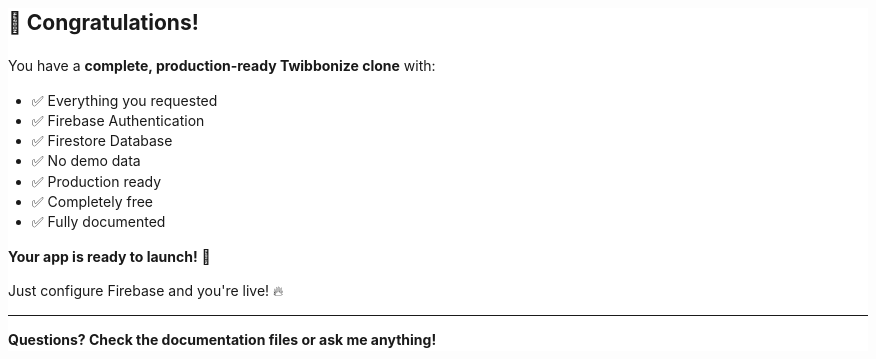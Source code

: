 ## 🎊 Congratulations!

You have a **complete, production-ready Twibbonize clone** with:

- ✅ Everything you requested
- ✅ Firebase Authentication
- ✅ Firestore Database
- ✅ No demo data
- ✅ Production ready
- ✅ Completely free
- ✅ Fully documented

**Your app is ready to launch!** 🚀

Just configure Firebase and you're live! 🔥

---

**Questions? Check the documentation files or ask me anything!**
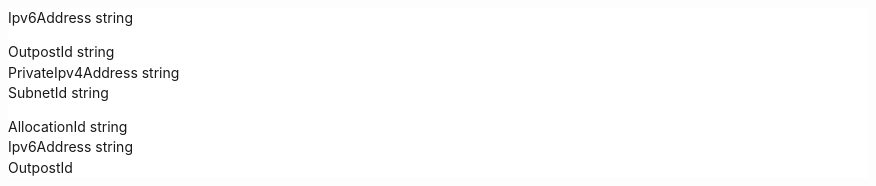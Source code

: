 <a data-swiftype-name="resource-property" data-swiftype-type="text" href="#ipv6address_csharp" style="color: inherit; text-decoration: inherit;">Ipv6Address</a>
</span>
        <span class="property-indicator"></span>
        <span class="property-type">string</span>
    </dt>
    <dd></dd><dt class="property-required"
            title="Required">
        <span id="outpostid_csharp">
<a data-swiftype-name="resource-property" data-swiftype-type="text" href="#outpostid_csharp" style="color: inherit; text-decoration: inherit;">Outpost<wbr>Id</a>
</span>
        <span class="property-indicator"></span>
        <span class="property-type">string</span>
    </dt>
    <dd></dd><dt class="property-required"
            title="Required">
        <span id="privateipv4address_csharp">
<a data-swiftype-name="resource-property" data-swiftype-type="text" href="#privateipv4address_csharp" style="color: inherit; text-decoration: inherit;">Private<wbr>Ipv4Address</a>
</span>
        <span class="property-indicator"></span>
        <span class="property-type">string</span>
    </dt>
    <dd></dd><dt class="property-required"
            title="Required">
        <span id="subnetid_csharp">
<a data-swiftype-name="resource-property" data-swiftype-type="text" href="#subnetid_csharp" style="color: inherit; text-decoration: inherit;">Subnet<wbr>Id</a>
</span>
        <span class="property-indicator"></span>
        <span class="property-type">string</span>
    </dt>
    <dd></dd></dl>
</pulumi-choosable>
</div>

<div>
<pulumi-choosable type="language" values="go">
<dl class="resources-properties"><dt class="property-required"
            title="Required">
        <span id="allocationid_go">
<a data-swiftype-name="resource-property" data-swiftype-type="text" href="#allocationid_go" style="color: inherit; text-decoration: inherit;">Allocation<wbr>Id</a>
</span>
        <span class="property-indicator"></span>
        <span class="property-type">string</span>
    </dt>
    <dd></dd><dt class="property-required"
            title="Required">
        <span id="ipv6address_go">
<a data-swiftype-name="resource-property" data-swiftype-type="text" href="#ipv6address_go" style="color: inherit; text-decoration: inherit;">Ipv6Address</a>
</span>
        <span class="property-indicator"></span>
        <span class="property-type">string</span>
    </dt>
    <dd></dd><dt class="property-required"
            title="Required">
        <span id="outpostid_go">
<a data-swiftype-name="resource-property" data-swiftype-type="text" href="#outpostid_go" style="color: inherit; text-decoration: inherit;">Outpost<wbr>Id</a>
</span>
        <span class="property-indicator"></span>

######

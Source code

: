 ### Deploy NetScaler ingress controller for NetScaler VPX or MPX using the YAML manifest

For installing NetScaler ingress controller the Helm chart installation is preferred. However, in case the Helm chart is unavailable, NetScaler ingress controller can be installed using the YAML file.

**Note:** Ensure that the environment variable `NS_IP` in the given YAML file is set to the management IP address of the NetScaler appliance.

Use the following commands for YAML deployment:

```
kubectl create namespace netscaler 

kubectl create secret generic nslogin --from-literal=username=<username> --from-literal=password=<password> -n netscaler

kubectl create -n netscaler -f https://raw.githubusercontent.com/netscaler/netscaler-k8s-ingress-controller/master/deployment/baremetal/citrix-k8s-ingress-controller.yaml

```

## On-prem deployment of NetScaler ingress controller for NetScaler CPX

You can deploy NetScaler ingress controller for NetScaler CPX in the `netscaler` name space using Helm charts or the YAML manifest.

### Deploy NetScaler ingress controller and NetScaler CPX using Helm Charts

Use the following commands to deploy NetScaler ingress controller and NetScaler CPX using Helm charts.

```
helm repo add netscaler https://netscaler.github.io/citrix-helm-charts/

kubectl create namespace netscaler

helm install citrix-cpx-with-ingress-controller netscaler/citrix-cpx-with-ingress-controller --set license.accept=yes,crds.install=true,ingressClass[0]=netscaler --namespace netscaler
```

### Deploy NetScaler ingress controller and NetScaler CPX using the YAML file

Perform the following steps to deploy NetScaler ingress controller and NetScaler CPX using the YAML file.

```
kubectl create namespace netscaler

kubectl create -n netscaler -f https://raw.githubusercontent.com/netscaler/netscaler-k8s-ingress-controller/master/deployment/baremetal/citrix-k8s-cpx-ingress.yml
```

######

■ Instructions for the task:
Show all lines above holding "namespace".

■ Answer to the problem:
kubectl create namespace netscaler 
kubectl create namespace netscaler
helm install citrix-cpx-with-ingress-controller netscaler/citrix-cpx-with-ingress-controller --set license.accept=yes,crds.install=true,ingressClass[0]=netscaler --namespace netscaler
kubectl create namespace netscaler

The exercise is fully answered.